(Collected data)

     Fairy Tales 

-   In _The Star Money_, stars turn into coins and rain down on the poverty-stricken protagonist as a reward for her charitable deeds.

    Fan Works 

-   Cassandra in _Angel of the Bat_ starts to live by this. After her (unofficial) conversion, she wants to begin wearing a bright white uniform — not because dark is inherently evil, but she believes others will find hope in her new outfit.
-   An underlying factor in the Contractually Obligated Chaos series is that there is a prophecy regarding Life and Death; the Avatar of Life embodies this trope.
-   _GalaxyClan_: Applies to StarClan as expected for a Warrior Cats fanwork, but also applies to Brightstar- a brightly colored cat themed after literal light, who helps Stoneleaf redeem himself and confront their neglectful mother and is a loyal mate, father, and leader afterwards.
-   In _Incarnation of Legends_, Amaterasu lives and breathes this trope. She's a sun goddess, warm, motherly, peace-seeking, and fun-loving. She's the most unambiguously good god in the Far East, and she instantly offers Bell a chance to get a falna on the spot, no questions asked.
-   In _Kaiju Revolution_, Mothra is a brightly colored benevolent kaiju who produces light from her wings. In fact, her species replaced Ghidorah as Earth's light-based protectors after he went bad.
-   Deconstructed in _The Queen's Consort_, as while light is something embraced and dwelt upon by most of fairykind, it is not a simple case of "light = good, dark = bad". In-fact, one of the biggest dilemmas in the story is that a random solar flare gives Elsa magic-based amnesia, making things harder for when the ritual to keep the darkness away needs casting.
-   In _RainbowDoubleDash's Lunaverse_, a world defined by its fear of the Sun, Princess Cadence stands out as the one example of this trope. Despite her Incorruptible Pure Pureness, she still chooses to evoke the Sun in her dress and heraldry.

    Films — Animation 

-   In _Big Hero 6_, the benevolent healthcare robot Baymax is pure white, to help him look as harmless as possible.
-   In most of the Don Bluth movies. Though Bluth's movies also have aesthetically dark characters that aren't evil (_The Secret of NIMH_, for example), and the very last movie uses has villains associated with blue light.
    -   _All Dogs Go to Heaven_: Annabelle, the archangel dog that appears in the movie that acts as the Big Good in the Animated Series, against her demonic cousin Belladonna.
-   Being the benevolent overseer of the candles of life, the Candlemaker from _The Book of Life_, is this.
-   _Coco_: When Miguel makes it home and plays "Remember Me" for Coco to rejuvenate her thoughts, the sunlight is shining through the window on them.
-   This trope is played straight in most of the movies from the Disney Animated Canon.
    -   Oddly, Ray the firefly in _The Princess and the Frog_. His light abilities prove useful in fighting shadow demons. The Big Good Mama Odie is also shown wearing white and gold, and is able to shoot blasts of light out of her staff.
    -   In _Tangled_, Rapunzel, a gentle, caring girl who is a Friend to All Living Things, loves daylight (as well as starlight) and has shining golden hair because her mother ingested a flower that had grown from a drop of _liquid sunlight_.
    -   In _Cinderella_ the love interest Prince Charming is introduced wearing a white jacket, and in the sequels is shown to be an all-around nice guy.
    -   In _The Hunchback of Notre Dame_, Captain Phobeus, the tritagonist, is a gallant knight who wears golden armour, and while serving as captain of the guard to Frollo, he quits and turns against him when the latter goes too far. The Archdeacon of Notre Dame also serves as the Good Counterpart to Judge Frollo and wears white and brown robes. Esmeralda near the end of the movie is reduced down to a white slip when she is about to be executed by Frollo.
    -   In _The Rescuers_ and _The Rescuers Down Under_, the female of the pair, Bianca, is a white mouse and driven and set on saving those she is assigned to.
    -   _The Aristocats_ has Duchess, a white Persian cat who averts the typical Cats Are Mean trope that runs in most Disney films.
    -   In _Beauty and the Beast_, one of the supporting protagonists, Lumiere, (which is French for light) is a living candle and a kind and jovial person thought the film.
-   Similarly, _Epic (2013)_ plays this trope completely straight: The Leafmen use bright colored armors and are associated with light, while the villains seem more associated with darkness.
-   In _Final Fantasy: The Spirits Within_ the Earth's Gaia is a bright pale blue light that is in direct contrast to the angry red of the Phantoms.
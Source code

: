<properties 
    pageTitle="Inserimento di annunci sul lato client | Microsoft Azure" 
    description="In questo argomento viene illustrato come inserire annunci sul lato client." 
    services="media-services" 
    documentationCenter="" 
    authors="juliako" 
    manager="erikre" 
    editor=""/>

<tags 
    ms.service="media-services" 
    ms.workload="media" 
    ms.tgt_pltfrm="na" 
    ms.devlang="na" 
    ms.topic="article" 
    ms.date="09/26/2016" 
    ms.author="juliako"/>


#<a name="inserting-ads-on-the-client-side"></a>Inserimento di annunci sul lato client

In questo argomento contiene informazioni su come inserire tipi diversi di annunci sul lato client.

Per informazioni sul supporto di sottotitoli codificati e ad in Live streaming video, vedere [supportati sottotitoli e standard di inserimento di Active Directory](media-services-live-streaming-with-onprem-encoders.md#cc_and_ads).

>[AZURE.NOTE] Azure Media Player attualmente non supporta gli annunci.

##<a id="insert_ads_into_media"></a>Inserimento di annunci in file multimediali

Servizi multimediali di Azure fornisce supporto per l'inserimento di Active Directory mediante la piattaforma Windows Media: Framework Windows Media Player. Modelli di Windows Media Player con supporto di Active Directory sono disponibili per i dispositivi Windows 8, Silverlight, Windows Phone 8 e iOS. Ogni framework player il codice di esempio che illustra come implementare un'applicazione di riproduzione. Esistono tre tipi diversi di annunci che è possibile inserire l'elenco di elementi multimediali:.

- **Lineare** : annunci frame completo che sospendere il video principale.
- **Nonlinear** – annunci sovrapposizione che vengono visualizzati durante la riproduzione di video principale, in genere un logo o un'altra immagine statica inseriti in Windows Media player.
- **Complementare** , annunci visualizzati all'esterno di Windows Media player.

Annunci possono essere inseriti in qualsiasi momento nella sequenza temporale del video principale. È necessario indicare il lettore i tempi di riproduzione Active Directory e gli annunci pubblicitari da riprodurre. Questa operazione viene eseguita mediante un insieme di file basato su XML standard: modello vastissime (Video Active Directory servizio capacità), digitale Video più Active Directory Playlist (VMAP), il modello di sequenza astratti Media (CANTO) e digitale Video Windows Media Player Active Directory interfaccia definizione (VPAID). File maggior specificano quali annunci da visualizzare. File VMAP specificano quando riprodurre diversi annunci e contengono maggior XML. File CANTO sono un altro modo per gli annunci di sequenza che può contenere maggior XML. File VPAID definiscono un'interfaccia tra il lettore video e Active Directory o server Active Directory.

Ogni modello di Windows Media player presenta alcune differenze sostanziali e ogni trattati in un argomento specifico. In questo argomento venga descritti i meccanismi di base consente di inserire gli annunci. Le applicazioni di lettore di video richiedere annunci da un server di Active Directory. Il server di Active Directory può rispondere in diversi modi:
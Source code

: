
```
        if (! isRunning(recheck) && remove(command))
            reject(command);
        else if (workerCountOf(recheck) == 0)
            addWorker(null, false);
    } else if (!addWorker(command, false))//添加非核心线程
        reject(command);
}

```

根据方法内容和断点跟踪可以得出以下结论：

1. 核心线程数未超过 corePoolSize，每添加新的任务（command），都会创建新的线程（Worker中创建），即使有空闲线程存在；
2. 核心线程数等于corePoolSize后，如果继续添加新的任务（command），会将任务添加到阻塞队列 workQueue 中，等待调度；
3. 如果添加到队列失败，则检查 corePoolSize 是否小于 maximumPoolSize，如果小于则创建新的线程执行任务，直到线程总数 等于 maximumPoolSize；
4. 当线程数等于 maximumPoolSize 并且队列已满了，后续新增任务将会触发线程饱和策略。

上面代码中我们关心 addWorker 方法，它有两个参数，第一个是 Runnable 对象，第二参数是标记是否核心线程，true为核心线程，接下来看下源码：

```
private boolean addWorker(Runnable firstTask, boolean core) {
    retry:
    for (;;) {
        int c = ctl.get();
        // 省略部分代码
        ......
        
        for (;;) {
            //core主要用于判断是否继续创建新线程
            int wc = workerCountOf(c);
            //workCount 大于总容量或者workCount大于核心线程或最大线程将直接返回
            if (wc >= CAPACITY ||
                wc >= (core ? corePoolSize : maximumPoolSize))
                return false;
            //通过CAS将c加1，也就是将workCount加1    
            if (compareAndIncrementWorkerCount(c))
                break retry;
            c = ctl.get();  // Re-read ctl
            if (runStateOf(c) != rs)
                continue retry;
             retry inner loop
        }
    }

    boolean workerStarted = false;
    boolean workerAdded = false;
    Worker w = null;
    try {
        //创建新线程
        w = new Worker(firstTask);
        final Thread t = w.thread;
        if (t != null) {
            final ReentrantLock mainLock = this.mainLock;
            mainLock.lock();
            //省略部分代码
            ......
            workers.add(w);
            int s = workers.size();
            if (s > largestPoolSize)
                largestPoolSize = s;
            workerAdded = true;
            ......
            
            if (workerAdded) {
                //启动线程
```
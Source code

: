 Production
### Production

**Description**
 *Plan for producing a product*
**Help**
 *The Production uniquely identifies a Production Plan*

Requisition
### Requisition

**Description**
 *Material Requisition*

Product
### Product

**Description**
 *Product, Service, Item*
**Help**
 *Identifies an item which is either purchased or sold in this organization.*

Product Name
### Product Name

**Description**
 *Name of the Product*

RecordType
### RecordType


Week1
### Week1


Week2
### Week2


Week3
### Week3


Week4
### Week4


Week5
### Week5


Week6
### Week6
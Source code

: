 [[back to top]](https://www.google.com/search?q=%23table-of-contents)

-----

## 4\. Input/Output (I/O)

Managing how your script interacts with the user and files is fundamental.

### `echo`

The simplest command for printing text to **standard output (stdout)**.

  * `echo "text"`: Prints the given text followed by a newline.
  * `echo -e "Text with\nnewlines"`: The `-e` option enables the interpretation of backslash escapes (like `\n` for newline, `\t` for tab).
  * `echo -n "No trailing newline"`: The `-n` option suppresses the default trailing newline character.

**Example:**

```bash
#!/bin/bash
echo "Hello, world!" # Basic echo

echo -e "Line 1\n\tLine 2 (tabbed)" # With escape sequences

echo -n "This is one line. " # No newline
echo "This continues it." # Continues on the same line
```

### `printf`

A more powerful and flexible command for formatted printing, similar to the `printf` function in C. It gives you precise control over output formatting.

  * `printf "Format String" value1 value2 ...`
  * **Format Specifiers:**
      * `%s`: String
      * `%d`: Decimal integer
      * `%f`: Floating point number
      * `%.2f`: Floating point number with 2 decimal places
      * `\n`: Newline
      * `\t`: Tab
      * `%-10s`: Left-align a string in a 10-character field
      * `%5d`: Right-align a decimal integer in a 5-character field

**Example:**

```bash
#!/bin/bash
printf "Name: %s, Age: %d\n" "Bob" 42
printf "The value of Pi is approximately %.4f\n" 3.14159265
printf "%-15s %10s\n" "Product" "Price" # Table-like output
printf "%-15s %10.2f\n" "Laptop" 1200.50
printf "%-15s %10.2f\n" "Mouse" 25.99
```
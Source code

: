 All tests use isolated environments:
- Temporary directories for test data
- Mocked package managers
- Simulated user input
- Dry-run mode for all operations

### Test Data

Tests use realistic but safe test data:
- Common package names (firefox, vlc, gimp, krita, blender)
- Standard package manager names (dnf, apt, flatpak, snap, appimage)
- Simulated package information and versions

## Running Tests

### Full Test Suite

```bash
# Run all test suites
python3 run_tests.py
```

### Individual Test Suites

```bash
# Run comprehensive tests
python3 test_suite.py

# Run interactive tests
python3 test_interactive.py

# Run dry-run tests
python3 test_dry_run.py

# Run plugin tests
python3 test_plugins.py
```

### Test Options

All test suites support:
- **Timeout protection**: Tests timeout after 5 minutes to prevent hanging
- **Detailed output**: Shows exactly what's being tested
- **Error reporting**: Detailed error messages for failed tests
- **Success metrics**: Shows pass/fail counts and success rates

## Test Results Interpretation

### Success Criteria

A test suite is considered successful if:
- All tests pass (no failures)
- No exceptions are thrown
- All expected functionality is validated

> Work item:
Only lines containing the word "more" should appear in the answer, and every such line from the records above must be there.

> Output for this exercise:
-   Similarly, _Epic (2013)_ plays this trope completely straight: The Leafmen use bright colored armors and are associated with light, while the villains seem more associated with darkness.
A more powerful and flexible command for formatted printing, similar to the `printf` function in C. It gives you precise control over output formatting.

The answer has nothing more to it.